Any of these options ensure a year of time to expand our minds (maybe not with that MA) and get a sense of perspective. Why rush into a job that you'll spend your entire working life hating? Hang back and get another take on the world for a year, or even for longer.
Mindlessly pushing forward into the future all the time means that one day we'll have to stop, turn around, look back and say: Well THAT wasn't worth it. Why didn't I bum around in a loft in Brooklyn, or teach English to kids in Cairo, or make scrambled eggs for my grandparents?
Then we'll really be dazed and confused
You are quite wrong, but also almost fairly middlingly right...
...and other self-assured but meaningless affirmations.
Jenny certainly COULD take pause to consider the plight of people less fortunate than her. How exactly would that be a worthwhile use of her time and emotional reserves?
You're partly right, but
You're partly right, but also partly wrong. The disconnection here seems to be in application to the necessaries of life right now, and where it is designed to take you in years to come. You discuss teaching kids Arabic in Cairo or bumming around in a loft in Brooklyn with a sense that the lack of vocation therein is something worthwhile. I wouldn't dispute that. However, I would also suggest that you assume there is too much vocation in a University course, when most degrees in any Faculty of Arts are best applied in precisely the opposite direction. Don't see missing lectures as something you should do else you may regret how the time may otherwise have been spent, or even going on to post graduate study.
And finally, without wishing to apply too harsh a tone, might it be worth stopping to consider those less fortunate than yourself, who weren't blessed with a University education, and who are already working their lives away in jobs they hate, not necessarily through any fault of their own or any lack of potential intelligence, but rather simply through their own misfortune.
reply
Hi,
Thanks for your comments.
1) Applying for jobs you'll turn down seems a little ill-advised, especially if you do eventually want to work for some of the places you're applying.

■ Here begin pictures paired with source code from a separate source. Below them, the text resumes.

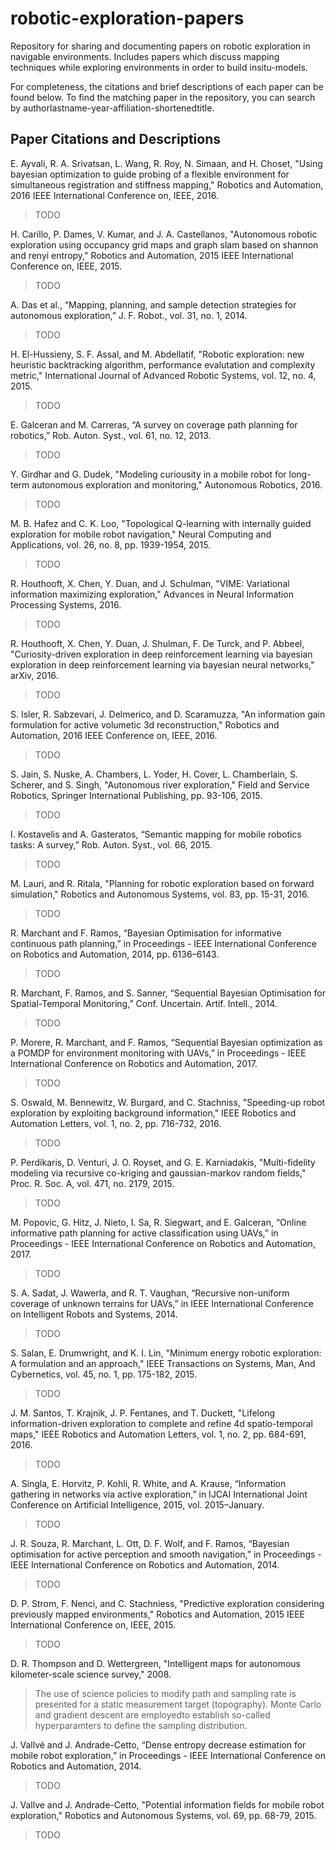 # robotic-exploration-papers
Repository for sharing and documenting papers on robotic exploration in navigable environments. Includes papers which discuss mapping techniques while exploring environments in order to build insitu-models.

For completeness, the citations and brief descriptions of each paper can be found below. To find the matching paper in the repository, you can search by authorlastname-year-affiliation-shortenedtitle.

## Paper Citations and Descriptions

E. Ayvali, R. A. Srivatsan, L. Wang, R. Roy, N. Simaan, and H. Choset, "Using bayesian optimization to guide probing of a flexible environment for simultaneous registration and stiffness mapping," Robotics and Automation, 2016 IEEE International Conference on, IEEE, 2016.

> TODO


H. Carillo, P. Dames, V. Kumar, and J. A. Castellanos, "Autonomous robotic exploration using occupancy grid maps and graph slam based on shannon and renyi entropy," Robotics and Automation, 2015 IEEE International Conference on, IEEE, 2015.

> TODO


A. Das et al., “Mapping, planning, and sample detection strategies for autonomous exploration,” J. F. Robot., vol. 31, no. 1, 2014.

> TODO


H. El-Hussieny, S. F. Assal, and M. Abdellatif, "Robotic exploration: new heuristic backtracking algorithm, performance evalutation and complexity metric," International Journal of Advanced Robotic Systems, vol. 12, no. 4, 2015.

> TODO


E. Galceran and M. Carreras, “A survey on coverage path planning for robotics,” Rob. Auton. Syst., vol. 61, no. 12, 2013.

> TODO


Y. Girdhar and G. Dudek, "Modeling curiousity in a mobile robot for long-term autonomous exploration and monitoring," Autonomous Robotics, 2016.

> TODO


M. B. Hafez and C. K. Loo, "Topological Q-learning with internally guided exploration for mobile robot navigation," Neural Computing and Applications, vol. 26, no. 8, pp. 1939-1954, 2015.

> TODO


R. Houthooft, X. Chen, Y. Duan, and J. Schulman, "VIME: Variational information maximizing exploration," Advances in Neural Information Processing Systems, 2016. 

> TODO


R. Houthooft, X. Chen, Y. Duan, J. Shulman, F. De Turck, and P. Abbeel, "Curiosity-driven exploration in deep reinforcement learning via bayesian exploration in deep reinforcement learning via bayesian neural networks," arXiv, 2016.

> TODO


S. Isler, R. Sabzevari, J. Delmerico, and D. Scaramuzza, "An information gain formulation for active volumetic 3d reconstruction," Robotics and Automation, 2016 IEEE Conference on, IEEE, 2016.

> TODO


S. Jain, S. Nuske, A. Chambers, L. Yoder, H. Cover, L. Chamberlain, S. Scherer, and S. Singh, "Autonomous river exploration," Field and Service Robotics, Springer International Publishing, pp. 93-106, 2015.

> TODO


I. Kostavelis and A. Gasteratos, “Semantic mapping for mobile robotics tasks: A survey,” Rob. Auton. Syst., vol. 66, 2015.

> TODO


M. Lauri, and R. Ritala, "Planning for robotic exploration based on forward simulation," Robotics and Autonomous Systems, vol. 83, pp. 15-31, 2016.

> TODO


R. Marchant and F. Ramos, “Bayesian Optimisation for informative continuous path planning,” in Proceedings - IEEE International Conference on Robotics and Automation, 2014, pp. 6136–6143.   

> TODO 


R. Marchant, F. Ramos, and S. Sanner, “Sequential Bayesian Optimisation for Spatial-Temporal Monitoring,” Conf. Uncertain. Artif. Intell., 2014.

> TODO


P. Morere, R. Marchant, and F. Ramos, “Sequential Bayesian optimization as a POMDP for environment monitoring with UAVs,” in Proceedings - IEEE International Conference on Robotics and Automation, 2017.

> TODO


S. Oswald, M. Bennewitz, W. Burgard, and C. Stachniss, "Speeding-up robot exploration by exploiting background information," IEEE Robotics and Automation Letters, vol. 1, no. 2, pp. 716-732, 2016.

> TODO


P. Perdikaris, D. Venturi, J. O. Royset, and G. E. Karniadakis, "Multi-fidelity modeling via recursive co-kriging and gaussian-markov random fields," Proc. R. Soc. A, vol. 471, no. 2179, 2015.

> TODO


M. Popovic, G. Hitz, J. Nieto, I. Sa, R. Siegwart, and E. Galceran, “Online informative path planning for active classification using UAVs,” in Proceedings - IEEE International Conference on Robotics and Automation, 2017.

> TODO


S. A. Sadat, J. Wawerla, and R. T. Vaughan, “Recursive non-uniform coverage of unknown terrains for UAVs,” in IEEE International Conference on Intelligent Robots and Systems, 2014.

> TODO


S. Salan, E. Drumwright, and K. I. Lin, "Minimum energy robotic exploration: A formulation and an approach," IEEE Transactions on Systems, Man, And Cybernetics, vol. 45, no. 1, pp. 175-182, 2015.

> TODO


J. M. Santos, T. Krajnik, J. P. Fentanes, and T. Duckett, "Lifelong information-driven exploration to complete and refine 4d spatio-temporal maps," IEEE Robotics and Automation Letters, vol. 1, no. 2, pp. 684-691, 2016.

> TODO


A. Singla, E. Horvitz, P. Kohli, R. White, and A. Krause, “Information gathering in networks via active exploration,” in IJCAI International Joint Conference on Artificial Intelligence, 2015, vol. 2015–January. 

> TODO


J. R. Souza, R. Marchant, L. Ott, D. F. Wolf, and F. Ramos, “Bayesian optimisation for active perception and smooth navigation,” in Proceedings - IEEE International Conference on Robotics and Automation, 2014.

> TODO


D. P. Strom, F. Nenci, and C. Stachniess, "Predictive exploration considering previously mapped environments," Robotics and Automation, 2015 IEEE International Conference on, IEEE, 2015.

> TODO


D. R. Thompson and D. Wettergreen, "Intelligent maps for autonomous kilometer-scale science survey," 2008.

> The use of science policies to modify path and sampling rate is presented for a static measurement target (topography). Monte Carlo and gradient descent are employedto establish so-called hyperparamters to define the sampling distribution.


J. Vallvé and J. Andrade-Cetto, “Dense entropy decrease estimation for mobile robot exploration,” in Proceedings - IEEE International Conference on Robotics and Automation, 2014.

> TODO


J. Vallve and J. Andrade-Cetto, "Potential information fields for mobile robot exploration," Robotics and Autonomous Systems, vol. 69, pp. 68-79, 2015.

> TODO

2) I know what you mean about people w/out a uni education working in jobs they hate, but that is precisely the same problem that affects students, and is the point of this article. Don't apply for the money, or the promises of a company car. Apply because the organisation does something you admire or wish to be a part of on a deeper level. If you haven't had the opportunity to go to university, consider a part-time course with a professional loan. Don't just endure because you assume life will never improve.
Jennifer
1. Of course that's true. I
1. Of course that's true. I don't see where I said otherwise, or where you said in the first place.
2. I'll take this apart a little:
i. 'Don't apply for the money, or the promise of a company car'.
Quite apart from the fact that being able to choose is a luxury very few people are able to enjoy, I'd suggest that in fact the majority of graduate jobs are generally fulfilling, and will lead onto careers generally enjoyable to the participant. How many graduates seriously look first at how much a job pays, before looking second at what the job involves? You can't make any judgement on the idea that working in the private sector, whatever the perks, is something someone can aspire to do, nor should they be critically judged for aspiring to do so. Many people do, and lead full and positive lives. If you feel there is pressure on you to get a well paid job at the end of all this, you have nothing to fear but your own strength to resist.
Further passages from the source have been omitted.